Wenn du in die Muschel hörst, dann sagt sie, dass ich dich liebe, dass ich nicht zurückkehren werde, dass ich dich nie vergessen werde, dass sie nur eine Muschel ist und du von all dem gar nichts hören kannst.

 

Hallo Kosh,

wenn du die beiden Menschen sprachlich etwas besser ausdifferenziert hättest, wäre die Geschichte perfekt gewesen.
So wird in den einzelnen Absätzen oft erst spät deutlich, wer von beiden gerade spricht.
Der Aufbau, der zu sich selbst gesprochen Worte an den jeweils anderen ist dir ansonsten gut geglückt. Langsam entblätterst du dabei den Grund für die Trennung, ohne zu viel zu verraten.

Deine Sprache gefällt mir, auch wenn sie mir eben leider für deine beiden Menschen zu gleich ist, und eventuell die Betonung des Gehens leicht überstrapaziert wird.

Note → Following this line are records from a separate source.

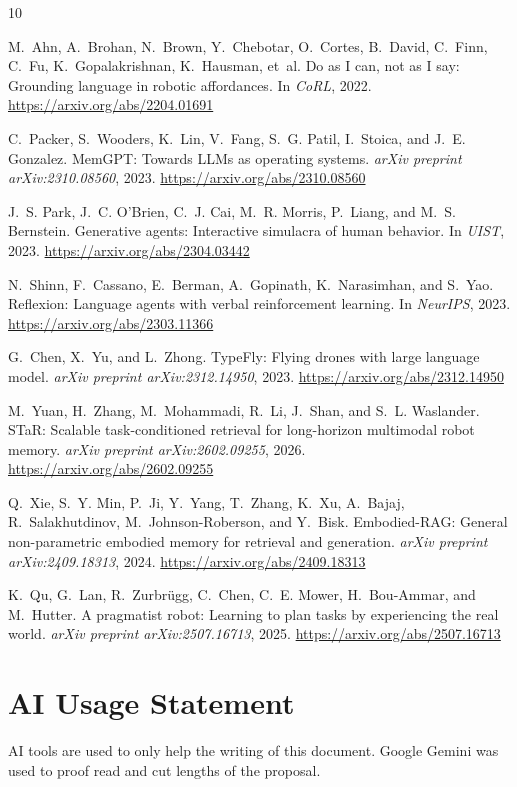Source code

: \documentclass[11pt]{article}
\begin{document}
\newpage

\begin{thebibliography}{10}

M.~Ahn, A.~Brohan, N.~Brown, Y.~Chebotar, O.~Cortes, B.~David, C.~Finn, C.~Fu, K.~Gopalakrishnan, K.~Hausman, et~al.
Do as {I} can, not as {I} say: Grounding language in robotic affordances.
In \emph{CoRL}, 2022.
\url{https://arxiv.org/abs/2204.01691}

C.~Packer, S.~Wooders, K.~Lin, V.~Fang, S.~G. Patil, I.~Stoica, and J.~E. Gonzalez.
{MemGPT}: Towards {LLMs} as operating systems.
\emph{arXiv preprint arXiv:2310.08560}, 2023.
\url{https://arxiv.org/abs/2310.08560}

J.~S. Park, J.~C. O'Brien, C.~J. Cai, M.~R. Morris, P.~Liang, and M.~S. Bernstein.
Generative agents: Interactive simulacra of human behavior.
In \emph{UIST}, 2023.
\url{https://arxiv.org/abs/2304.03442}

N.~Shinn, F.~Cassano, E.~Berman, A.~Gopinath, K.~Narasimhan, and S.~Yao.
Reflexion: Language agents with verbal reinforcement learning.
In \emph{NeurIPS}, 2023.
\url{https://arxiv.org/abs/2303.11366}

G.~Chen, X.~Yu, and L.~Zhong.
{TypeFly}: Flying drones with large language model.
\emph{arXiv preprint arXiv:2312.14950}, 2023.
\url{https://arxiv.org/abs/2312.14950}

M.~Yuan, H.~Zhang, M.~Mohammadi, R.~Li, J.~Shan, and S.~L. Waslander.
{STaR}: Scalable task-conditioned retrieval for long-horizon multimodal robot memory.
\emph{arXiv preprint arXiv:2602.09255}, 2026.
\url{https://arxiv.org/abs/2602.09255}

Q.~Xie, S.~Y. Min, P.~Ji, Y.~Yang, T.~Zhang, K.~Xu, A.~Bajaj, R.~Salakhutdinov, M.~Johnson-Roberson, and Y.~Bisk.
{Embodied-RAG}: General non-parametric embodied memory for retrieval and generation.
\emph{arXiv preprint arXiv:2409.18313}, 2024.
\url{https://arxiv.org/abs/2409.18313}

K.~Qu, G.~Lan, R.~Zurbr\"{u}gg, C.~Chen, C.~E. Mower, H.~Bou-Ammar, and M.~Hutter.
A pragmatist robot: Learning to plan tasks by experiencing the real world.
\emph{arXiv preprint arXiv:2507.16713}, 2025.
\url{https://arxiv.org/abs/2507.16713}

\end{thebibliography}

\section*{AI Usage Statement}
AI tools are used to only help the writing of this document. Google Gemini was used to proof read and cut lengths of the proposal.
\end{document}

Ein guter Plot in einem guten Aufbau, sehr angenehm und anrührend zu lesen.

Lieben Gruß, sim

 

Hallo !

Danke fürs Lesen und für die Anmerkungen.

Zur Ausdifferenzierung:
Ursprünglich bestand die vorliegende Geschichte nur aus der "Rede" des männlichen Teils, der aus nicht näher erklärten Gründen den weiblichen Teil verlässt.
Schließlich schien es mir zu einseitig, so dass der zweite Gedanke war, beide Teile zu Wort kommen zu lassen.
Getrennt habe ich die Äußerungen jeweils durch Absätze.
Natürlich könnte ich für den weiblichen Teil eine andere Sprache oder Ausdrucksart wählen. Mir schien es aber plausibel, dass beide die gleiche Art benutzen, weil
a) beide so lange zusammen waren, dass sie einander in der Sprache ähneln
und
b) der männliche Teil "wach" ist, während der weibliche schläft und so nur imaginär in den Gedanken des Gehenden agiert/spricht
So schien es mir nachvollziehbarer.
Werde allerdings die Sache überdenken, da dies auch meine Überlegungen im Vorfeld waren.